毎日の新聞記事からわが国の教育にまつわる思いを綴る。

二流官庁

2013-12-21 07:31:07 | Weblog
「良い縦割り」12月17日
 政府の安保戦略が公表されました。そのことを報じる記事の中に『安保政策への国民の理解を広げるため「我が国と郷土を愛する心を養う」施策を進める』という文言がありました。要するに、安保戦略への理解を広めるために学校において愛国心を涵養する教育を強化するということです。
 安保戦略は、基本的には官邸と外務省、防衛省で作成されるものです。我が国では、従来、縦割り行政の弊害が指摘されてきました。しかし、この安保戦略については、外務省や防衛省といった省庁が、文部行政の内容や執行について「指示」しているわけで、縦割り行政が解消されていることになります。
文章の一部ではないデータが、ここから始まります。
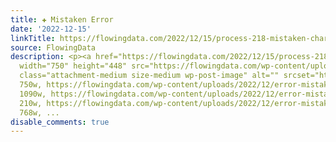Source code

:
 ```yaml
---
title: ✚ Mistaken Error
date: '2022-12-15'
linkTitle: https://flowingdata.com/2022/12/15/process-218-mistaken-chart/
source: FlowingData
description: <p><a href="https://flowingdata.com/2022/12/15/process-218-mistaken-chart/"><img
  width="750" height="448" src="https://flowingdata.com/wp-content/uploads/2022/12/error-mistake-750x448.png"
  class="attachment-medium size-medium wp-post-image" alt="" srcset="https://flowingdata.com/wp-content/uploads/2022/12/error-mistake-750x448.png
  750w, https://flowingdata.com/wp-content/uploads/2022/12/error-mistake-1090x651.png
  1090w, https://flowingdata.com/wp-content/uploads/2022/12/error-mistake-210x125.png
  210w, https://flowingdata.com/wp-content/uploads/2022/12/error-mistake-768x459.png
  768w, ...
disable_comments: true
---
```

<p><a href="https://flowingdata.com/2022/12/15/process-218-mistaken-chart/"><img width="750" height="448" src="https://flowingdata.com/wp-content/uploads/2022/12/error-mistake-750x448.png" class="attachment-medium size-medium wp-post-image" alt="" srcset="https://flowingdata.com/wp-content/uploads/2022/12/error-mistake-750x448.png 750w, https://flowingdata.com/wp-content/uploads/2022/12/error-mistake-1090x651.png 1090w, https://flowingdata.com/wp-content/uploads/2022/12/error-mistake-210x125.png 210w, https://flowingdata.com/wp-content/uploads/2022/12/error-mistake-768x459.png 768w, ...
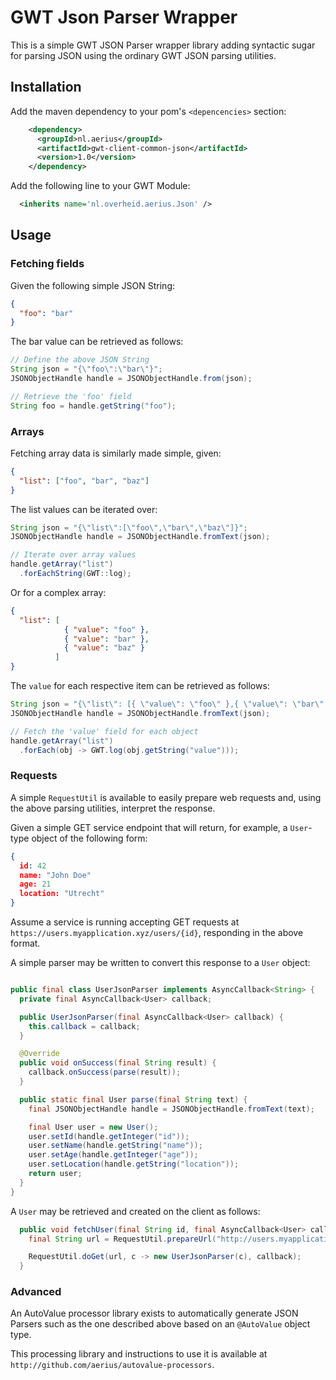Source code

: # GWT Json Parser Wrapper

This is a simple GWT JSON Parser wrapper library adding syntactic sugar for parsing JSON using the ordinary GWT JSON parsing utilities.

## Installation

Add the maven dependency to your pom's `<depencencies>` section:

```xml
    <dependency>
      <groupId>nl.aerius</groupId>
      <artifactId>gwt-client-common-json</artifactId>
      <version>1.0</version>
    </dependency>
```

Add the following line to your GWT Module:

```xml
  <inherits name='nl.overheid.aerius.Json' />
```

## Usage

### Fetching fields

Given the following simple JSON String:

```JSON
{
  "foo": "bar"
}
```

The bar value can be retrieved as follows:

```java
// Define the above JSON String
String json = "{\"foo\":\"bar\"}";
JSONObjectHandle handle = JSONObjectHandle.from(json);

// Retrieve the 'foo' field
String foo = handle.getString("foo");
```

### Arrays

Fetching array data is similarly made simple, given:

```json
{
  "list": ["foo", "bar", "baz"]
}
```

The list values can be iterated over:

```java
String json = "{\"list\":[\"foo\",\"bar\",\"baz\"]}";
JSONObjectHandle handle = JSONObjectHandle.fromText(json);

// Iterate over array values
handle.getArray("list")
  .forEachString(GWT::log);
```

Or for a complex array:


```json
{
  "list": [
            { "value": "foo" },
            { "value": "bar" },
            { "value": "baz" }
          ]
}

```

The `value` for each respective item can be retrieved as follows:

```java
String json = "{\"list\": [{ \"value\": \"foo\" },{ \"value\": \"bar\" },{ \"value\": \"baz\" }]}";
JSONObjectHandle handle = JSONObjectHandle.fromText(json);

// Fetch the 'value' field for each object
handle.getArray("list")
  .forEach(obj -> GWT.log(obj.getString("value")));
```

### Requests

A simple `RequestUtil` is available to easily prepare web requests and, using the above parsing utilities, interpret the response.

Given a simple GET service endpoint that will return, for example, a `User`-type object of the following form:

```json
{
  id: 42
  name: "John Doe"
  age: 21
  location: "Utrecht"
}
```

Assume a service is running accepting GET requests at `https://users.myapplication.xyz/users/{id}`, responding in the above format.

A simple parser may be written to convert this response to a `User` object:

```java

public final class UserJsonParser implements AsyncCallback<String> {
  private final AsyncCallback<User> callback;

  public UserJsonParser(final AsyncCallback<User> callback) {
    this.callback = callback;
  }

  @Override
  public void onSuccess(final String result) {
    callback.onSuccess(parse(result));
  }

  public static final User parse(final String text) {
    final JSONObjectHandle handle = JSONObjectHandle.fromText(text);

    final User user = new User();
    user.setId(handle.getInteger("id"));
    user.setName(handle.getString("name"));
    user.setAge(handle.getInteger("age"));
    user.setLocation(handle.getString("location"));
    return user;
  }
}
```

A `User` may be retrieved and created on the client as follows:

```java
  public void fetchUser(final String id, final AsyncCallback<User> callback) {
    final String url = RequestUtil.prepareUrl("http://users.myapplication.xyz", "users/{id}", "{id}", id);

    RequestUtil.doGet(url, c -> new UserJsonParser(c), callback);
  }
```

### Advanced

An AutoValue processor library exists to automatically generate JSON Parsers such as the one described above based on an `@AutoValue` object type.

This processing library and instructions to use it is available at `http://github.com/aerius/autovalue-processors`.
 しかし私は、このケースについては縦割り解消を歓迎できません。実態としては、文部科学省が他の省庁よりも格下の官庁として位置付けられたということだからです。もっとも昔から文部科学省は二流官庁という位置付けでした。将来の首相候補や派閥の領袖が就くポストではありませんでしたし、国家公務員試験を合格したエリート官僚の卵は財務省や経済官庁を目指し、文部科学省を希望する人はごく希で、変わり者扱いでした。
 こうした構図は地方自治体でも同じでした。同じ部長や課長というポストでも、教委の部課長は傍流ポストであり、早く教委から首長部局に戻りたいという意識をもっている職員が多いのです。
 つまり、「教育」というのは軽い扱いだったのです。それでも、教育への政治介入を自制すべきという暗黙の了解や世間の雰囲気が、教育行政の独立を確保していたのです。しかい、今、教委制度は、首長への権限集中を求める声の前に風前の灯火です。そして、こうした流れの中で、今回の安保戦略のように、他の省庁からの「介入」が公式に始まったのです。
 一つ一つの事象を切り離して捉えるのではなく、教育と政治という大きな枠で見ることが大切です。良い縦割り行政もある、ということを再確認したい思いです。